Alejandro García Caturla: Trois Danses Cubaines
3 / 3 / 3 / 2 — 4 / 3 / 3 / 1 — timb. - 2 perc. - pno - cél. - hpe — cordes
1927, ca. 10 min
Alejandro García Caturla est considéré comme l'une des figures de proue de l'afro-cubanisme, un courant musical qui associe des éléments des différentes cultures musicales dominantes à Cuba et qui intègre surtout l'héritage culturel de la population afro-cubaine dans la « musique savante » transmise par les Européens. En raison de leur brièveté, les Trois Danses Cubaines conviennent parfaitement comme bis ou comme dernières pièces d'un programme de concert. Les numéros 1 (« Danza del Tambor ») et 3 (« Danza lucumi »), en particulier, constituent des miniatures musicales au rythme et à l'harmonie endiablés, qui se terminent presque aussitôt, avant même que l'on ait pu saisir pleinement la complexité de l'action musicale.
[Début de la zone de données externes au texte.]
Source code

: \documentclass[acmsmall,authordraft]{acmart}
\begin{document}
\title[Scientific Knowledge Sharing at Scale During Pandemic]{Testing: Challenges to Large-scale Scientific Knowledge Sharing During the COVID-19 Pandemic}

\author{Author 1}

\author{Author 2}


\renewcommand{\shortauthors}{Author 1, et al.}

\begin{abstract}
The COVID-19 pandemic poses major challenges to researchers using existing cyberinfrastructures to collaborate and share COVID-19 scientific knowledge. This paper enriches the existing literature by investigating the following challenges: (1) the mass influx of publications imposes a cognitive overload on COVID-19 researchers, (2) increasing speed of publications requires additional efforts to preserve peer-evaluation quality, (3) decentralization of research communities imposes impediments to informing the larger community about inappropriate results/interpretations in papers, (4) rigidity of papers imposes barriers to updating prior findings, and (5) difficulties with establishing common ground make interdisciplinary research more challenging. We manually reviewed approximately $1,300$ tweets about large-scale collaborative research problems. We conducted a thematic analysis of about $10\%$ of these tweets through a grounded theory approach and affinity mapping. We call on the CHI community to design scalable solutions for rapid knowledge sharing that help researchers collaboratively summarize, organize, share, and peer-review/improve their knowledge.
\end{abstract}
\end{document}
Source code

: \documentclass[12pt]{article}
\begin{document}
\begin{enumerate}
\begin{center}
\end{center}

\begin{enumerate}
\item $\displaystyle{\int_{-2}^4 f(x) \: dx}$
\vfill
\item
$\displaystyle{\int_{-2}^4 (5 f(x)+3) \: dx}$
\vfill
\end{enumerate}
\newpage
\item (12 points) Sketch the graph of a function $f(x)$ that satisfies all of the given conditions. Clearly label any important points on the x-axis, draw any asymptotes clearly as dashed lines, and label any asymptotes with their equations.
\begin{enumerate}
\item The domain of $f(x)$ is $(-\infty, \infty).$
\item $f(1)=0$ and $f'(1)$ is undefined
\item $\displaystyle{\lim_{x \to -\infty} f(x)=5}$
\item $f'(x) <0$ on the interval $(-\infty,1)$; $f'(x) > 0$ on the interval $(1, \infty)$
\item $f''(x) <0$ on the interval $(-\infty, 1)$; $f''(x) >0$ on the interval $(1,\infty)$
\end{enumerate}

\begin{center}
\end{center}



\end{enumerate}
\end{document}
Le numéro 2 («Motives de Danzas») constitue un contrepoint un peu plus détaillé, avec quelques moments tout à fait lyriques - un violon solo apporte régulièrement des accents mélodiques. Une œuvre très dense qui, malgré sa brièveté, permet de découvrir de nombreux détails musicaux - Encore !
Milhaud: Fantaisie Pastorale, Op. 188
Pour piano et orchestre
1.1.1.1 - 1.1.1.1 - perc. - hpe - cordes
1938, ca. 10 min
Cette œuvre de Milhaud n'a certes qu'un effectif relativement réduit, mais elle nécessite un piano solo et devrait donc être combinée de préférence avec un autre concerto pour piano, car elle ne dure que très peu de temps (à peine 10 minutes) - c'est peut-être la raison pour laquelle elle n'apparaît malheureusement pas si souvent dans le répertoire de concert jusqu'à présent. Le cinquantième anniversaire de la mort de Milhaud étant célébré cette année, les occasions se multiplieront peut-être. La polytonalité très spécifique de Milhaud est ici aussi prédominante, mais un dialogue presque chambriste du piano solo prédomine sur de longues périodes, avec quelques incursions orchestrales isolées, au sein desquelles sont évoquées les ambiances les plus diverses et les plus intimes. Un petit bijou lyrique et enjoué, très délicat pour Milhaud.